The hardest part was not calling Gemma 4. The hard part was making local Gemma 4 behave like one component inside a safety-sensitive product.

The first design problem was speech. A remote multimodal API can hide transcription and reasoning inside one call. Gemma 4 E2B in this local setup should not be treated as an audio transcription model. So I split the pipeline: local speech-to-text first, then Gemma reasoning over clean text and care context. That made the system more honest and easier to debug.

The second problem was structure. A normal chatbot answer is not enough here. The watch flow needs to know whether the response is just an answer, a caregiver notification, a camera-frame request, or an end-session action. That is why the output is constrained and sanitized before the app uses it.

The third problem was timing. In the trusted-person recall flow, the phone relay, dashboard state, and watch-style cue delivery all have to line up. A result that arrives too late is not useful to the patient. I had to treat latency and state sync as product problems, not just backend problems.

The main lesson was that assistive AI is not only about model capability. It is about the boundary around the model: what context it receives, what it is allowed to output, and how the product behaves when something fails.

What I Would Improve Next

The next version would replace the phone relay with a low-cost wearable camera module, improve offline deployment on mobile or wearable hardware, refine localized voice UX, expand caregiver-controlled consent settings, and validate the workflows with elder-care groups, clinics, and community health workers.
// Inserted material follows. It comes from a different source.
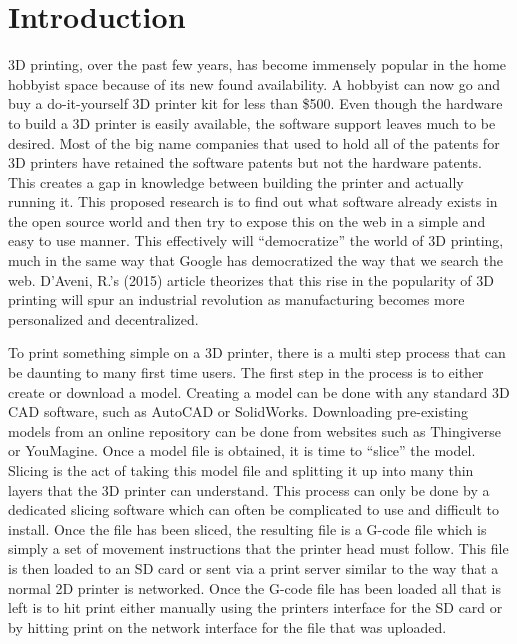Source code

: \chapter{Introduction}
3D printing, over the past few years, has become immensely popular in the home hobbyist space because of its new found availability. A hobbyist can now go and buy a do-it-yourself 3D printer kit for less than \$500. Even though the hardware to build a 3D printer is easily available, the software support leaves much to be desired. Most of the big name companies that used to hold all of the patents for 3D printers have retained the software patents but not the hardware patents. This creates a gap in knowledge between building the printer and actually running it. This proposed research is to find out what software already exists in the open source world and then try to expose this on the web in a simple and easy to use manner. This effectively will “democratize” the world of 3D printing, much in the same way that Google has democratized the way that we search the web. D'Aveni, R.’s (2015) article theorizes that this rise in the popularity of 3D printing will spur an industrial revolution as manufacturing becomes more personalized and decentralized.

To print something simple on a 3D printer, there is a multi step process that can be daunting to many first time users. The first step in the process is to either create or download a model. Creating a model can be done with any standard 3D CAD software, such as AutoCAD or SolidWorks. Downloading pre-existing models from an online repository can be done from websites such as Thingiverse or YouMagine. Once a model file is obtained, it is time to “slice” the model. Slicing is the act of taking this model file and splitting it up into many thin layers that the 3D printer can understand. This process can only be done by a dedicated slicing software which can often be complicated to use and difficult to install. Once the file has been sliced, the resulting file is a G-code file which is simply a set of movement instructions that the printer head must follow. This file is then loaded to an SD card or sent via a print server similar to the way that a normal 2D printer is networked. Once the G-code file has been loaded all that is left is to hit print either manually using the printers interface for the SD card or by hitting print on the network interface for the file that was uploaded.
I would also continue optimizing local Gemma 4 inference so the patient-facing experience feels faster on modest hardware.

Closing

RememberMe CareGrid is built around one belief:

Dementia care should not depend on one exhausted caregiver remembering everything alone.

Gemma 4 makes it possible to build local, private, useful intelligence around people who need support in the moment.

This prototype proved to me that local AI can be more than a private chatbot: it can become a careful coordination layer between a patient, a caregiver, and trusted helpers.

RememberMe CareGrid helps patients remember less alone, and helps caregivers care less alone.